The information on these lonely old toilets in other areas throughout the country is almost non-existent, however. There are forums with people asking about them, declarations that they exist in Cleveland, Chicago and more, and yet it all comes full circle to the Pittsburgh potty.
“But what’s really unique,” Baraff adds, “is that we claim such ownership of it. It’s this weird provincial thing: The weird pride we take in our toilets is more unique than the toilets themselves.”
And while Baraff says he’s spoken to “dozens of steelworkers and their families” who claim these were, indeed, meant to clean up, he must be referring to the ones that had a sink and shower. A toilet by itself, then, is an entirely different story.
According to architect William Martin, the toilet wasn’t mean to be used at all.
Thanks to old school plumbing technology, sewage backups were much more frequent many years ago. “The large cities, especially in the Northeast, began to put sewers into the streets. In some cases back then, they didn’t have the piping we had, they would use trees and hollow out the trunk and it would use that as a sewer pipe because they needed the big size of the pipe to make it work,” Martin told Pittsburgh’s NPR News Station.. “It worked very well for a long time. But as the population increased, and there’s more and more of fluid flowing through the pipes, they began to have some issues.”

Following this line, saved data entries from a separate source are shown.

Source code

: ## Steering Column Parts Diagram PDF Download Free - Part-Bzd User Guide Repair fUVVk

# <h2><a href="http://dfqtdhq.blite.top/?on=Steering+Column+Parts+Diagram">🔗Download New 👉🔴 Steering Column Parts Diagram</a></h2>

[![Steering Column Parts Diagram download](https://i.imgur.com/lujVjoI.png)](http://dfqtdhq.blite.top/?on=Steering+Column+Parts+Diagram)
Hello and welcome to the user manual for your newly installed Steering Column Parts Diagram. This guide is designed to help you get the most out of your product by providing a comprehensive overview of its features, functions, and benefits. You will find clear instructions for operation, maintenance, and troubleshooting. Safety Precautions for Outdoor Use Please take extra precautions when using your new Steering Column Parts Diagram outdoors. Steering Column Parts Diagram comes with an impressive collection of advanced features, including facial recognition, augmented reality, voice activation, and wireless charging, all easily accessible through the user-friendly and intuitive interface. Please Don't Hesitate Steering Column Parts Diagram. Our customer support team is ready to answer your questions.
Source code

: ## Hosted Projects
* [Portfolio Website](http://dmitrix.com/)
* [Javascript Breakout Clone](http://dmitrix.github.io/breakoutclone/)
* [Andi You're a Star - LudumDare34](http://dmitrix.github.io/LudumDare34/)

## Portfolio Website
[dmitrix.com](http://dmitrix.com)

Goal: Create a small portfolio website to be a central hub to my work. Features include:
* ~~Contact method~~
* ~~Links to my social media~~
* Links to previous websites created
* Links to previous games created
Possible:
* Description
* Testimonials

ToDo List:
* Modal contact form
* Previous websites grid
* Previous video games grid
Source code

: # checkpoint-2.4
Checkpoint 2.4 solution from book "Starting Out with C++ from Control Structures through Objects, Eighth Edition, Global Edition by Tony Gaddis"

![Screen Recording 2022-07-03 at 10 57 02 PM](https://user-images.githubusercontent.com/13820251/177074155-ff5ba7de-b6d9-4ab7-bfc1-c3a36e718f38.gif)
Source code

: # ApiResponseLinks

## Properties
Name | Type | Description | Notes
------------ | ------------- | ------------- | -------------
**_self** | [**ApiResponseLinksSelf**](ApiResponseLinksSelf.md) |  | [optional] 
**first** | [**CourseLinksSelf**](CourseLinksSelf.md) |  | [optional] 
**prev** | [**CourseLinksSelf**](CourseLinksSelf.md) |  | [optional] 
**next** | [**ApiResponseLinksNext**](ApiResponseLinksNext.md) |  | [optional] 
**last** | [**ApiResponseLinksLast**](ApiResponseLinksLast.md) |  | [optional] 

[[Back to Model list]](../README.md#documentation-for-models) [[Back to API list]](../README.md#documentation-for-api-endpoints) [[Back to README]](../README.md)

As an indicator for when a sewage backup was occurring, toilets were installed in the basement. “Sewage backs up the pipe and into the fixtures that are connected to it,” Martin told TODAY.. “So, if you have your main living space on your first floor and you have your nice tiled beautiful bathroom and the sewer backs up on your street—and you might not even be the cause of it—the sewer backs up. It’s going to come up through your bathtub, it’s going to come up through your toilet and it’s going to spill over and it’s going to be all over your living space.”
You’ll never look at one of these lone toilets the same again.